When I think of Baltimore I don’t think of hip-hop. Crabs and murder come to mind. If you want to argue with me as a Baltimore native, I can almost guarantee you are not from Baltimore just as much as a Greenwich kid is not from New York. Some of last-years most inspired hip-hop, however, came from a Baltimore-native, or maybe judging by the fact that he studied classical guitar at Berklee and maintains a bourgeoisie fascination with psychedelic rock – Hendrix and the whole Woodstock crowd – it came from a “Baltimore-native.”

Portnoy Edan’s fascination with music began like my own, bored in suburbia, dusting off old records. Unlike myself, he is a one-in-a-million inspired listener: honing his guitar on old Led Zeppelin Riffs, picking up on hip-hop after N.W.A. released Straight Outta Compton in 1988, riding his home-spun skills to the top music program in the country, striking out on his own, months short of a degree, but with a new technical mastery of sampling and producing and finally experimenting with lyrics for the same reason he picked up guitar in the first place – it’s lonely in your parents’ basement.

Critics tout Edan as a triple-threat, producing, sampling and rapping, but they should add a fourth to the list – his knowledge of and facility for rock music. Despite the AM bombardment of rap-rock dreck by Clear Channel, few rappers have an ear for rock and roll. Rock seeps into Edan’s records as more than just an unconscious influence. Edan explores the boundary between hip-hop and rock, and in many respects his second album, “Beauty and the Beat,” is a rock album.
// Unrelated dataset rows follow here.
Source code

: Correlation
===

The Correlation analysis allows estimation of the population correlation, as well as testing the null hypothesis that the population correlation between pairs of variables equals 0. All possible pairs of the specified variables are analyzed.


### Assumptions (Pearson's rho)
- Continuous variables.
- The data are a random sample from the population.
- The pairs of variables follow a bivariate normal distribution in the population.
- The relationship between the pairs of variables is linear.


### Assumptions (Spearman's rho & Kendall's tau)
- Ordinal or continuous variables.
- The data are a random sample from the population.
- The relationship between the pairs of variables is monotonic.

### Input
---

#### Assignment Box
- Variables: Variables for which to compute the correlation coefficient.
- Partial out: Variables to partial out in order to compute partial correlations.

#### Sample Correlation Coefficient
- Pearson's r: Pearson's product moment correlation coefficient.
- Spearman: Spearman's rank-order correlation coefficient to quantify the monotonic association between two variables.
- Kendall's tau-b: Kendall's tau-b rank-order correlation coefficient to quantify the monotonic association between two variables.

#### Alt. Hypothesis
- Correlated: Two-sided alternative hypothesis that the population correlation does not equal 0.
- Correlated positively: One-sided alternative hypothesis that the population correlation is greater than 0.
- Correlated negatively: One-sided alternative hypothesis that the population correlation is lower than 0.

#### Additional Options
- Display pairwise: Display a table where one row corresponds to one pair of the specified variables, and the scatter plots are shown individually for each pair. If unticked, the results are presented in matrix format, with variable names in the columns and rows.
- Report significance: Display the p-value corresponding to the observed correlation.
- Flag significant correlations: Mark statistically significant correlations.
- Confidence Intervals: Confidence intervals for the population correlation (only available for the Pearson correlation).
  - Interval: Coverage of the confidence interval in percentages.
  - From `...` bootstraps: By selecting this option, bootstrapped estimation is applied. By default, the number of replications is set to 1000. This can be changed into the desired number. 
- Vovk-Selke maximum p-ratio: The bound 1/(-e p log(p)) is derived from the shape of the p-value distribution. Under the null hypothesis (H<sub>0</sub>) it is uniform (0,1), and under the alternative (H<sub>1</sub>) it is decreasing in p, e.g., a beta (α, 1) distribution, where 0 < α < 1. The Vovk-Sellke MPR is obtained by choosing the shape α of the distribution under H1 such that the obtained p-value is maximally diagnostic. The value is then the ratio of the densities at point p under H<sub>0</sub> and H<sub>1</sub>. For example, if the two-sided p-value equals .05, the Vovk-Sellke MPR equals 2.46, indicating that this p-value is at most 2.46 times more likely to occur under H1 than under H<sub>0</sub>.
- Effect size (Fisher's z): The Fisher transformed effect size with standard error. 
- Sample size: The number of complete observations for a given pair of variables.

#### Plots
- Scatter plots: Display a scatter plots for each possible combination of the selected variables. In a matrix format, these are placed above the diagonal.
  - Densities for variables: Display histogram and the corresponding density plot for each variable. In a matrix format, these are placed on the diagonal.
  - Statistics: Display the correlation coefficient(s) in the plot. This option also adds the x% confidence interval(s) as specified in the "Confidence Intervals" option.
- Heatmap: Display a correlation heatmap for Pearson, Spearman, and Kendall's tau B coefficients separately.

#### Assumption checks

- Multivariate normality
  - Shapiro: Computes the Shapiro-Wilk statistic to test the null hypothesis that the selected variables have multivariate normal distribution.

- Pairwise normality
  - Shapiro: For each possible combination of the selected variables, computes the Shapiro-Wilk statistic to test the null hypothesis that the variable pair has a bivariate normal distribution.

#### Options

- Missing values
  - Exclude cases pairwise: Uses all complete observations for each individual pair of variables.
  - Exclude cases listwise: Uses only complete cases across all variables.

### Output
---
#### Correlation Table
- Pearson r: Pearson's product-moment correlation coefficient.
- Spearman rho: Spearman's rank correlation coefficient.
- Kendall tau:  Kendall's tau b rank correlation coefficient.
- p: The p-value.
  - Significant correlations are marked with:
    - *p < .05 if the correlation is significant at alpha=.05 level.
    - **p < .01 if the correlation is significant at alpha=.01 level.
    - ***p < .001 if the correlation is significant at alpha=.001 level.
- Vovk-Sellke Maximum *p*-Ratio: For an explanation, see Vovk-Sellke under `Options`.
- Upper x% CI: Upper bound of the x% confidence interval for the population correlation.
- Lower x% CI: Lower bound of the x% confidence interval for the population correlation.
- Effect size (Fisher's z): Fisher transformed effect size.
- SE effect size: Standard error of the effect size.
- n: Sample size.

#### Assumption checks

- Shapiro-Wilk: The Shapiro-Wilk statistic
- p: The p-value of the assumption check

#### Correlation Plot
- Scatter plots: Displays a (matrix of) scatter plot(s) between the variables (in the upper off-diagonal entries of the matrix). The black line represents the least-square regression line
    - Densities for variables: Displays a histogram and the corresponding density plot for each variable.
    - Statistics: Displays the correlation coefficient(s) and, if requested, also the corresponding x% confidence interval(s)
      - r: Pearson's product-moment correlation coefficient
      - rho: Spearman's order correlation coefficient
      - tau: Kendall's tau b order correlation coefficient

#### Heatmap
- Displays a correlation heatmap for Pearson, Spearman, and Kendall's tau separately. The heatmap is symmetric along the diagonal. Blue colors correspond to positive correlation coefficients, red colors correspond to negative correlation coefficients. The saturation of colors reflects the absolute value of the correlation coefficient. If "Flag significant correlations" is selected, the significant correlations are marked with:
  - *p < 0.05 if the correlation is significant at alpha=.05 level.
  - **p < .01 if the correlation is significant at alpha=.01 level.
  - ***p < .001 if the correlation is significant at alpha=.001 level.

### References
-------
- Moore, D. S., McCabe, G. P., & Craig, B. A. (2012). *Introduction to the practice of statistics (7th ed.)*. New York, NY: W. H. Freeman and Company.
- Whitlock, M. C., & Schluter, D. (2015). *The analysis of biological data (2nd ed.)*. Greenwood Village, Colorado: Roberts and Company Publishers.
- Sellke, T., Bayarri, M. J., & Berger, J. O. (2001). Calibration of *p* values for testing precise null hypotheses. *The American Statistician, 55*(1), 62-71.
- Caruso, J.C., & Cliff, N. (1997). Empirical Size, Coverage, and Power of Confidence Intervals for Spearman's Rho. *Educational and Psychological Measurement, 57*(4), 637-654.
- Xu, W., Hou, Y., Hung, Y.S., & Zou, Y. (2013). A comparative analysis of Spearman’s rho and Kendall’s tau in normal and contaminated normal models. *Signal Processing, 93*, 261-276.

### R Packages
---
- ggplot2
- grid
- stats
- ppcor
Rock exists as popular music because it is reproducible. The most cherished rock riffs of Hendrix are exalted because anyone can pick up a record and tirelessly attempt to reproduce his sound. This almost clichéd description of rock in America has launched countless admirers on their own musical explorations. Learning music is one and the same with learning to copy. From the neat, pre-packaged record, CD’s and MP3’s to the sheet music and online databases of chord changes, this popular medium distinguishes itself from ‘serious music’ by its seeming desire to be cited and copied. It’s a perfect musical form for American and British youth who share a propensity for boredom and nostalgia.

This element of reproducibility is often cited as the weakness of hip-hop. The argument goes: incomprehensible vocalists shout nonsense over mindlessly looped samples. One can almost always detect a hint of jealousy in such rock snobbery, enraged that another music has usurped rock as the most succinct and reproducible music. Let’s face it, twelve-year-olds don’t sing along to the Beatles anymore, they spout Eminem’s vitriol only to have their iPods confiscated. Those same twelve-year-olds make music on Garageband and their Playstations, and the music they make, mashing together looped string and drum samples, is the technologically streamlined bastard child of hip-hop. Computers have replaced unwieldy turntables, and iPods have replaced boomboxes, but the song remains the same.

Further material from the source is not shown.